- [WHAT IS EXPECTED]: All entries must be given again in full, exactly as they were supplied.

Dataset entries
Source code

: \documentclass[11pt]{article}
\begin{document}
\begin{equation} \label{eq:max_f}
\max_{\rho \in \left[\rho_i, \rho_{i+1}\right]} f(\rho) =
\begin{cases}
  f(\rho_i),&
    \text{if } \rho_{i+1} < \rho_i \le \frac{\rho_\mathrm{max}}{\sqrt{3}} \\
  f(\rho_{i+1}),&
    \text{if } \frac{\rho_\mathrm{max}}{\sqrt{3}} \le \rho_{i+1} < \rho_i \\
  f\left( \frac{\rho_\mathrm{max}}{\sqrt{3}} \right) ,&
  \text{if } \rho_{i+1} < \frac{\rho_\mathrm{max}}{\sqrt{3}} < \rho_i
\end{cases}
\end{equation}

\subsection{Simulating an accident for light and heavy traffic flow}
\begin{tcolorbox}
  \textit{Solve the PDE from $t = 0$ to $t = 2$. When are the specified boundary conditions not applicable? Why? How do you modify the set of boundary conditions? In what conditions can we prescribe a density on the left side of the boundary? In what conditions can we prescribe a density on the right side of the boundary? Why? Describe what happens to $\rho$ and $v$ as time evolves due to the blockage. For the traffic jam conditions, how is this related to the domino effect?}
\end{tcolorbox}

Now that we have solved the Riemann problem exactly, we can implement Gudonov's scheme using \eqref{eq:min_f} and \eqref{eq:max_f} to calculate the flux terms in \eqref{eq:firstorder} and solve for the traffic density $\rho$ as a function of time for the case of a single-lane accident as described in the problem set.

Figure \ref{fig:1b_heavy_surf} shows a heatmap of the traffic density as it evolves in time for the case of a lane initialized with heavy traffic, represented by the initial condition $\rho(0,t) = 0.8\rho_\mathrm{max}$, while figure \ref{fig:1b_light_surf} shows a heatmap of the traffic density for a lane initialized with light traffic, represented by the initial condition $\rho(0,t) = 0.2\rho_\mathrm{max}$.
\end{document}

- [ANSWER FOR THIS EXERCISE]:
Source code

: \documentclass[11pt]{article}
\begin{document}
\begin{equation} \label{eq:max_f}
\max_{\rho \in \left[\rho_i, \rho_{i+1}\right]} f(\rho) =
\begin{cases}
  f(\rho_i),&
    \text{if } \rho_{i+1} < \rho_i \le \frac{\rho_\mathrm{max}}{\sqrt{3}} \\
  f(\rho_{i+1}),&
    \text{if } \frac{\rho_\mathrm{max}}{\sqrt{3}} \le \rho_{i+1} < \rho_i \\
  f\left( \frac{\rho_\mathrm{max}}{\sqrt{3}} \right) ,&
  \text{if } \rho_{i+1} < \frac{\rho_\mathrm{max}}{\sqrt{3}} < \rho_i
\end{cases}
\end{equation}

\subsection{Simulating an accident for light and heavy traffic flow}
\begin{tcolorbox}
  \textit{Solve the PDE from $t = 0$ to $t = 2$. When are the specified boundary conditions not applicable? Why? How do you modify the set of boundary conditions? In what conditions can we prescribe a density on the left side of the boundary? In what conditions can we prescribe a density on the right side of the boundary? Why? Describe what happens to $\rho$ and $v$ as time evolves due to the blockage. For the traffic jam conditions, how is this related to the domino effect?}
\end{tcolorbox}

Now that we have solved the Riemann problem exactly, we can implement Gudonov's scheme using \eqref{eq:min_f} and \eqref{eq:max_f} to calculate the flux terms in \eqref{eq:firstorder} and solve for the traffic density $\rho$ as a function of time for the case of a single-lane accident as described in the problem set.

Figure \ref{fig:1b_heavy_surf} shows a heatmap of the traffic density as it evolves in time for the case of a lane initialized with heavy traffic, represented by the initial condition $\rho(0,t) = 0.8\rho_\mathrm{max}$, while figure \ref{fig:1b_light_surf} shows a heatmap of the traffic density for a lane initialized with light traffic, represented by the initial condition $\rho(0,t) = 0.2\rho_\mathrm{max}$.
\end{document}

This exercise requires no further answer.